> EXERCISE BRIEF
Pull every line containing "linkedin" from the data.

Source texts of formatted documents
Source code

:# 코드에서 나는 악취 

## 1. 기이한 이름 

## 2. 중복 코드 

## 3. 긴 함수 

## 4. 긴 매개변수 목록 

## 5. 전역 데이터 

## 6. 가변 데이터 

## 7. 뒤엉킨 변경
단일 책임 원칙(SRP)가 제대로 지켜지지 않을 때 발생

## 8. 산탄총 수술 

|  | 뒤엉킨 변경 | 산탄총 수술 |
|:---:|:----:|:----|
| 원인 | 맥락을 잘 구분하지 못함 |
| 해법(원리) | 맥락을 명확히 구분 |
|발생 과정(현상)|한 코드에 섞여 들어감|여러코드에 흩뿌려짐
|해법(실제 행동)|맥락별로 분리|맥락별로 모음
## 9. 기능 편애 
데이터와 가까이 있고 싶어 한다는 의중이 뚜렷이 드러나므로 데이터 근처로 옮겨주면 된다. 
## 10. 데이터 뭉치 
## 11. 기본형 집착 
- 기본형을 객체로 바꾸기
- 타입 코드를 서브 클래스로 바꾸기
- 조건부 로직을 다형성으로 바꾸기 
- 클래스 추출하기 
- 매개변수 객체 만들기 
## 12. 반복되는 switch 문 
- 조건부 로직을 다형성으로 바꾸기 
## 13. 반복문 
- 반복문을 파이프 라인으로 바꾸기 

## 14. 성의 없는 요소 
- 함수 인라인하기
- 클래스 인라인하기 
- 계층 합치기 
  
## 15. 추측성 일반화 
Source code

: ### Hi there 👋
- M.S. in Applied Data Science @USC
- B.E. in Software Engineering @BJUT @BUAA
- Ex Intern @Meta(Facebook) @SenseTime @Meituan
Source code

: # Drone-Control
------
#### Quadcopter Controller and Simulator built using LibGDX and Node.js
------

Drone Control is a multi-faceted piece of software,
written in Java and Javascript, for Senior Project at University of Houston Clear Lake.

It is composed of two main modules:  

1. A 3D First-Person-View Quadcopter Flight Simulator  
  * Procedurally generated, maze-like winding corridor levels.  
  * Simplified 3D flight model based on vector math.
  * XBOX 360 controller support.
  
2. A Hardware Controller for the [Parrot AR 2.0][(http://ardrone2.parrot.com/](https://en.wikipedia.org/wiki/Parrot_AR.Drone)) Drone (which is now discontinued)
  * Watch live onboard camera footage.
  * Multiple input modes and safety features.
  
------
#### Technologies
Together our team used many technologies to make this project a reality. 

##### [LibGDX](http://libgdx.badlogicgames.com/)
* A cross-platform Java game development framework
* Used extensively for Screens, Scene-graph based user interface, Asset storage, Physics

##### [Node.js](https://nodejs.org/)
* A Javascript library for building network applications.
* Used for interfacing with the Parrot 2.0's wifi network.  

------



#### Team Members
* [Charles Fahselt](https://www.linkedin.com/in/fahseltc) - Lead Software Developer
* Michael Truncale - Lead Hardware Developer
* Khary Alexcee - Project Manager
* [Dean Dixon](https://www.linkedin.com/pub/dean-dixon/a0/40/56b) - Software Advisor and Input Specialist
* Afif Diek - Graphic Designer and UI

> OUTPUT FOR THIS EXERCISE
* [Charles Fahselt](https://www.linkedin.com/in/fahseltc) - Lead Software Developer
* [Dean Dixon](https://www.linkedin.com/pub/dean-dixon/a0/40/56b) - Software Advisor and Input Specialist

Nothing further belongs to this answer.